§ **ASSIGNED TASK**
Collect from the data below each line with "system".

§ **Plain-text document sources**

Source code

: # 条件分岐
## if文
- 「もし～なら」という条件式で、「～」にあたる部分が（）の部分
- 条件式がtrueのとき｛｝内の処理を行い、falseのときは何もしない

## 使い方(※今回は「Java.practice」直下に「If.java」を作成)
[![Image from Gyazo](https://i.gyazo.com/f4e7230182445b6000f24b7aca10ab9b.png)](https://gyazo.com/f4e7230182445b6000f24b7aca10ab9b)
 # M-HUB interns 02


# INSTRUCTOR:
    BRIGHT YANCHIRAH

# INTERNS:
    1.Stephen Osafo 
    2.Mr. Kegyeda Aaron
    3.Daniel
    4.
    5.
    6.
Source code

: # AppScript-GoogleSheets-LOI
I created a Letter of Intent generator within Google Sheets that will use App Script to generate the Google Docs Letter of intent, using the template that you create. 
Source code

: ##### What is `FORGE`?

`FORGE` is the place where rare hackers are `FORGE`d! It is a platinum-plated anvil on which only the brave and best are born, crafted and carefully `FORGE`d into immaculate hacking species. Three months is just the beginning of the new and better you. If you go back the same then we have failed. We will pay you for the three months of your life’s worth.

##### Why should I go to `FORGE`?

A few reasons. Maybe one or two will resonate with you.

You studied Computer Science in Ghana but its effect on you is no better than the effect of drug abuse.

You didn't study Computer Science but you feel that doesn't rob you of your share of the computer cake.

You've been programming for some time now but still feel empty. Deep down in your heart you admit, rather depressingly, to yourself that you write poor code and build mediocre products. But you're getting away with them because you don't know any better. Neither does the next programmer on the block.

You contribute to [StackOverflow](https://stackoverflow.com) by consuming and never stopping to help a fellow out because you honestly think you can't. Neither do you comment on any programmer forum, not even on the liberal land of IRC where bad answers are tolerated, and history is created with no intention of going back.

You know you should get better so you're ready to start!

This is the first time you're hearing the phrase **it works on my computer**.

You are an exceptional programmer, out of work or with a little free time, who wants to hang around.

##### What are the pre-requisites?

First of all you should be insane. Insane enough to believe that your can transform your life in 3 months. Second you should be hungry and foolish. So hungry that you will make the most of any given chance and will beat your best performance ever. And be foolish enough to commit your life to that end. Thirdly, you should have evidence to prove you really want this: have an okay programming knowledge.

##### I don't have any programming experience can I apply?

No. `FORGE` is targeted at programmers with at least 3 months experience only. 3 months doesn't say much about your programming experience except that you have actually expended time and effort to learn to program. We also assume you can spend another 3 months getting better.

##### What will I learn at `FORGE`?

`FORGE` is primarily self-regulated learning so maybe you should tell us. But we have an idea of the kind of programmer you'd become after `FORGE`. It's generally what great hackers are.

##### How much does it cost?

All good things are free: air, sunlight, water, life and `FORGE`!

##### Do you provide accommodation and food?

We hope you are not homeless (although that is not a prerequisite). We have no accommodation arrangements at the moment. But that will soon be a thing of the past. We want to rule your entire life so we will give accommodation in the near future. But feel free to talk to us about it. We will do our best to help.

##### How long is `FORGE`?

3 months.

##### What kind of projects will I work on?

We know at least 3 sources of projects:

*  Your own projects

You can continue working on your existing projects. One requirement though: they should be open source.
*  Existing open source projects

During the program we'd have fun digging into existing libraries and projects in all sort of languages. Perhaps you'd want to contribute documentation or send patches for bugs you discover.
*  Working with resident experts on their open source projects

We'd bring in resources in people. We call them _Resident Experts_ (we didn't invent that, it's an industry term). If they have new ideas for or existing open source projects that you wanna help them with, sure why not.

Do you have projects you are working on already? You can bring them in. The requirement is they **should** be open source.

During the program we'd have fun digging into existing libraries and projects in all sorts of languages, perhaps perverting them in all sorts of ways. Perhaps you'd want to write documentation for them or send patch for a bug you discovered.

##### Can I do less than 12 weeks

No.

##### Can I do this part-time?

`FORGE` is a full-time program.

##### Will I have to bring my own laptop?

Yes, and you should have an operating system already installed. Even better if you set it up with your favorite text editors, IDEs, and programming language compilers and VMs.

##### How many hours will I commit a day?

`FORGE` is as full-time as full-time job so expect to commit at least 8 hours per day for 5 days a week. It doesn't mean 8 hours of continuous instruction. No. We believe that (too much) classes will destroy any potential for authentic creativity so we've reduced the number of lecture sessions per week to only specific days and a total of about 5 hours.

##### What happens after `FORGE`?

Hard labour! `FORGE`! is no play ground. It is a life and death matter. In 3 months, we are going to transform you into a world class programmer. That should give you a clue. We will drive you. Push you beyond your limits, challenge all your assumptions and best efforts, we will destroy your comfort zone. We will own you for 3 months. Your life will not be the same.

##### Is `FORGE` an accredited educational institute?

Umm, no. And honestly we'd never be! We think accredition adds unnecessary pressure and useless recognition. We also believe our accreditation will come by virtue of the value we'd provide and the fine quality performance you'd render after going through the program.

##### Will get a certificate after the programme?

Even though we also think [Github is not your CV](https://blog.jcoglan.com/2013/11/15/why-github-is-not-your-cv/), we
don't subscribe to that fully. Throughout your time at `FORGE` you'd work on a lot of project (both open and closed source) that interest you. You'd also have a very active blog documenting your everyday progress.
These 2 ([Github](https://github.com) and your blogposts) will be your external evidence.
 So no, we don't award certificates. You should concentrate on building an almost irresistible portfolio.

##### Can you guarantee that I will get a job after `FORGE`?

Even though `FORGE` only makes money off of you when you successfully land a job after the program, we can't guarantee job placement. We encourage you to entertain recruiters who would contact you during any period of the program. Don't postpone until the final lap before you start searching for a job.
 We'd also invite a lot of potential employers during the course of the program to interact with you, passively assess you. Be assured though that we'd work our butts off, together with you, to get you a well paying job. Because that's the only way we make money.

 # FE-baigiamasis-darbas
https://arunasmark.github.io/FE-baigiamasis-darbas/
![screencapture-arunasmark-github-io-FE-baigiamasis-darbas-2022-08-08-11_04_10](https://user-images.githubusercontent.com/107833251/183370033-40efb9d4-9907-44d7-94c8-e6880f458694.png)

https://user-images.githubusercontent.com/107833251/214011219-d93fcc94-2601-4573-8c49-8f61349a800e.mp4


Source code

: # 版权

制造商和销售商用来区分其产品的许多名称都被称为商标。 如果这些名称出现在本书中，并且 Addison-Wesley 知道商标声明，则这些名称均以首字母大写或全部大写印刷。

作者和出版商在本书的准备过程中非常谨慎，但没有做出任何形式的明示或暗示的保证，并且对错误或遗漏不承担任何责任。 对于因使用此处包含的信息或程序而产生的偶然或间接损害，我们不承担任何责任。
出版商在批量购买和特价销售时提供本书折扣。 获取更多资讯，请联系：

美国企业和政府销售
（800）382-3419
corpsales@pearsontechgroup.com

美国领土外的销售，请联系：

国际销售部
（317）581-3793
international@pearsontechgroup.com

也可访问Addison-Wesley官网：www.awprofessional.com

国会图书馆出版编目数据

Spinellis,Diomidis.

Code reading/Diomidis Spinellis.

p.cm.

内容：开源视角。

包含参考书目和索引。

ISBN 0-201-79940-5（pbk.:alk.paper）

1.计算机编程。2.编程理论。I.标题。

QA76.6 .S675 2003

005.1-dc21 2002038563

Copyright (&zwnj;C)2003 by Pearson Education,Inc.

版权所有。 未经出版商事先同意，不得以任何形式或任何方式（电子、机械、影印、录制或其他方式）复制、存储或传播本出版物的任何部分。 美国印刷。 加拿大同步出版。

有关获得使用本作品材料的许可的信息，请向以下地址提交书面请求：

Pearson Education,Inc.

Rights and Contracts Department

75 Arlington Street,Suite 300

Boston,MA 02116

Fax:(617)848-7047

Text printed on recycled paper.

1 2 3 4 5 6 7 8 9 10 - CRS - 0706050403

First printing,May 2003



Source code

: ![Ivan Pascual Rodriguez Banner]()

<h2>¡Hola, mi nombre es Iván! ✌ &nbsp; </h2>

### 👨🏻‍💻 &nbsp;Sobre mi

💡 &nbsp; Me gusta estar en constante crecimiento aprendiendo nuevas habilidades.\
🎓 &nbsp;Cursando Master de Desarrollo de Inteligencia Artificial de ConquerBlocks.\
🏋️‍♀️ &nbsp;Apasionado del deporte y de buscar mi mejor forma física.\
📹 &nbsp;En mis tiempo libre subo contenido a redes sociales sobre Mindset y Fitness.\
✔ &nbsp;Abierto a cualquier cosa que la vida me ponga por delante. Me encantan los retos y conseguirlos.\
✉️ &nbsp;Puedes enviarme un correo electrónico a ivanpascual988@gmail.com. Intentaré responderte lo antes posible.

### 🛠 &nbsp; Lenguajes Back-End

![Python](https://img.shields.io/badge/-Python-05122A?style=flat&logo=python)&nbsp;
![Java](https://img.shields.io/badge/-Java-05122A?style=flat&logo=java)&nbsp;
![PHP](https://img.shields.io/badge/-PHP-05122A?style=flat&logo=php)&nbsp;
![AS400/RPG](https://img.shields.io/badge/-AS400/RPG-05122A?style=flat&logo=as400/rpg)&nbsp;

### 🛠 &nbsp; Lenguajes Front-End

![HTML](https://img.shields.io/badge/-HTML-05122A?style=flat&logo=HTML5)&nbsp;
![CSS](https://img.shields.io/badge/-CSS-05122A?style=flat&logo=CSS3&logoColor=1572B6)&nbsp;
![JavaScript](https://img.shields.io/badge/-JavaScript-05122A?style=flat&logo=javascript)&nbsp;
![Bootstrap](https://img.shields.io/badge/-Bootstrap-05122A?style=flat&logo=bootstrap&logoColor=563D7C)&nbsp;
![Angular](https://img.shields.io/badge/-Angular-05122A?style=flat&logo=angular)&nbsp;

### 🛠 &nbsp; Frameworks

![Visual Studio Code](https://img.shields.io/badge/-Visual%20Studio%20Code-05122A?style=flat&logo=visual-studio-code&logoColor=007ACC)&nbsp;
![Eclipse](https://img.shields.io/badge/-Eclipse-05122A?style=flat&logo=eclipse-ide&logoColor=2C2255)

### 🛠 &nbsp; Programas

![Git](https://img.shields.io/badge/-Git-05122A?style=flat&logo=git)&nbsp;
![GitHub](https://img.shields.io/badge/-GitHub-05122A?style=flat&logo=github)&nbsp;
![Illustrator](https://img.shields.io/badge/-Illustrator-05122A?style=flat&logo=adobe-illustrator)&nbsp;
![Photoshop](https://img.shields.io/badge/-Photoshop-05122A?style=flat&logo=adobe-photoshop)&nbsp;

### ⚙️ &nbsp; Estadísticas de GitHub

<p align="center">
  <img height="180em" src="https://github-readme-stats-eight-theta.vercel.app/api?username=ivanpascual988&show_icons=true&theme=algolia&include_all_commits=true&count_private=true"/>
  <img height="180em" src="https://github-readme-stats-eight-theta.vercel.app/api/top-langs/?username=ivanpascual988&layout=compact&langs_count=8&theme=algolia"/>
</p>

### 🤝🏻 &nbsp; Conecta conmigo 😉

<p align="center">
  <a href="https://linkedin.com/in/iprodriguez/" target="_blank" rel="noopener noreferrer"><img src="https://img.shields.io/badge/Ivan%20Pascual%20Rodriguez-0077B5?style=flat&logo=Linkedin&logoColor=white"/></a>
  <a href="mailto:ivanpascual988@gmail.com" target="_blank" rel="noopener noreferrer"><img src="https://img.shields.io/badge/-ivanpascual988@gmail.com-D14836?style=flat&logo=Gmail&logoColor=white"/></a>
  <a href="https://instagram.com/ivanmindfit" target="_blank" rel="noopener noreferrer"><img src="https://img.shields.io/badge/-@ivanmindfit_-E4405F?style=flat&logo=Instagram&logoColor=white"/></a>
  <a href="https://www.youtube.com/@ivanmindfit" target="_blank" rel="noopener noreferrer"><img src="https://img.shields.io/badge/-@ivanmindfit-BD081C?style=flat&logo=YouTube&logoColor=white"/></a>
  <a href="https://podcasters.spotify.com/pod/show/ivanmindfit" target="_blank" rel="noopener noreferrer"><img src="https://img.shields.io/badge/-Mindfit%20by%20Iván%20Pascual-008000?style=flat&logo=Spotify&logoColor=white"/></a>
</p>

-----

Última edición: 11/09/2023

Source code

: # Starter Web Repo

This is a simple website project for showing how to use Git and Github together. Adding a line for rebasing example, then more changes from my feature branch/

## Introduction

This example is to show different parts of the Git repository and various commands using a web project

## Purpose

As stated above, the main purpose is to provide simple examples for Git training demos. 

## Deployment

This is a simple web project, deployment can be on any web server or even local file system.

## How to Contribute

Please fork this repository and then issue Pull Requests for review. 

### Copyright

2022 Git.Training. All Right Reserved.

§ **RESULT OF THIS EXERCISE**
Yes, and you should have an operating system already installed. Even better if you set it up with your favorite text editors, IDEs, and programming language compilers and VMs.
This is a simple web project, deployment can be on any web server or even local file system.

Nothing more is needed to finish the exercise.